(Items listed in a dataset)
# # #

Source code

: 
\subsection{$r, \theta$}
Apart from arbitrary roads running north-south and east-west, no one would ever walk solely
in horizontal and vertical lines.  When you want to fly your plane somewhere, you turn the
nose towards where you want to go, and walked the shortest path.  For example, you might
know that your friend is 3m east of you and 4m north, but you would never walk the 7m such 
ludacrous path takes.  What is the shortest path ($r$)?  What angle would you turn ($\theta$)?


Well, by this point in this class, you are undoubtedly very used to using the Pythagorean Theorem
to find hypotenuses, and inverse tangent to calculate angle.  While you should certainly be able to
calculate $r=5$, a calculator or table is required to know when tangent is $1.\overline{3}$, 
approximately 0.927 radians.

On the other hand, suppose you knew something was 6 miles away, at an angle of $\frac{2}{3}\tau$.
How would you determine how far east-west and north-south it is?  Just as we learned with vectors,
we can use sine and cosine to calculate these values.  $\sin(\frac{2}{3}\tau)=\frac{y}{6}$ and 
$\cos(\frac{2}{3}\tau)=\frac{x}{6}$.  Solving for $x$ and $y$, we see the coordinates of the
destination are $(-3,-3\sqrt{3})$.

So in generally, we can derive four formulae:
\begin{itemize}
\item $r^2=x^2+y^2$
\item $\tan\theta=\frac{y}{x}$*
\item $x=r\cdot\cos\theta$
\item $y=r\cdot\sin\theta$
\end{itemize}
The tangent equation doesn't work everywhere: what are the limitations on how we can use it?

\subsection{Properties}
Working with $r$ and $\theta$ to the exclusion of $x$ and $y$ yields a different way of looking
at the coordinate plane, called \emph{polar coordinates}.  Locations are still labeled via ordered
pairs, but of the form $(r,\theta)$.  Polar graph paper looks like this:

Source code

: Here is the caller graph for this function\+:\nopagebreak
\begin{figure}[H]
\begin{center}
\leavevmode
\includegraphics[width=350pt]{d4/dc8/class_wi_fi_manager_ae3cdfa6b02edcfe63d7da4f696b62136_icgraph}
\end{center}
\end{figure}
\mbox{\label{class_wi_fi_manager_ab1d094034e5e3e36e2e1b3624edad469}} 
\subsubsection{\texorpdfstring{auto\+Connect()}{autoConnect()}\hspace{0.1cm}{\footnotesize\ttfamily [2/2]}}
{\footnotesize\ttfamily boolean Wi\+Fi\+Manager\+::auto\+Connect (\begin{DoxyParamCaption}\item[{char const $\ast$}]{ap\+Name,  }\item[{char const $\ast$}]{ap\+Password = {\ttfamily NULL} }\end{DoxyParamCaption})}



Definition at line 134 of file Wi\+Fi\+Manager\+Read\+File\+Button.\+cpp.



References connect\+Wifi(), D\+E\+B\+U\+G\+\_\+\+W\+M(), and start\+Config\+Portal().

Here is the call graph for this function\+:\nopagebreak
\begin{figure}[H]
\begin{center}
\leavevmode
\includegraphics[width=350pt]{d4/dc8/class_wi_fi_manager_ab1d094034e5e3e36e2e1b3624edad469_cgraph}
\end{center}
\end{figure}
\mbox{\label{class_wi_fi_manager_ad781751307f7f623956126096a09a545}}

# # #

EXERCISE INSTRUCTIONS ▸ For every line in the data above that holds "includegraphics", return the line itself.

SOLUTION FOR THIS TASK ▸
\includegraphics[width=350pt]{d4/dc8/class_wi_fi_manager_ae3cdfa6b02edcfe63d7da4f696b62136_icgraph}
\includegraphics[width=350pt]{d4/dc8/class_wi_fi_manager_ab1d094034e5e3e36e2e1b3624edad469_cgraph}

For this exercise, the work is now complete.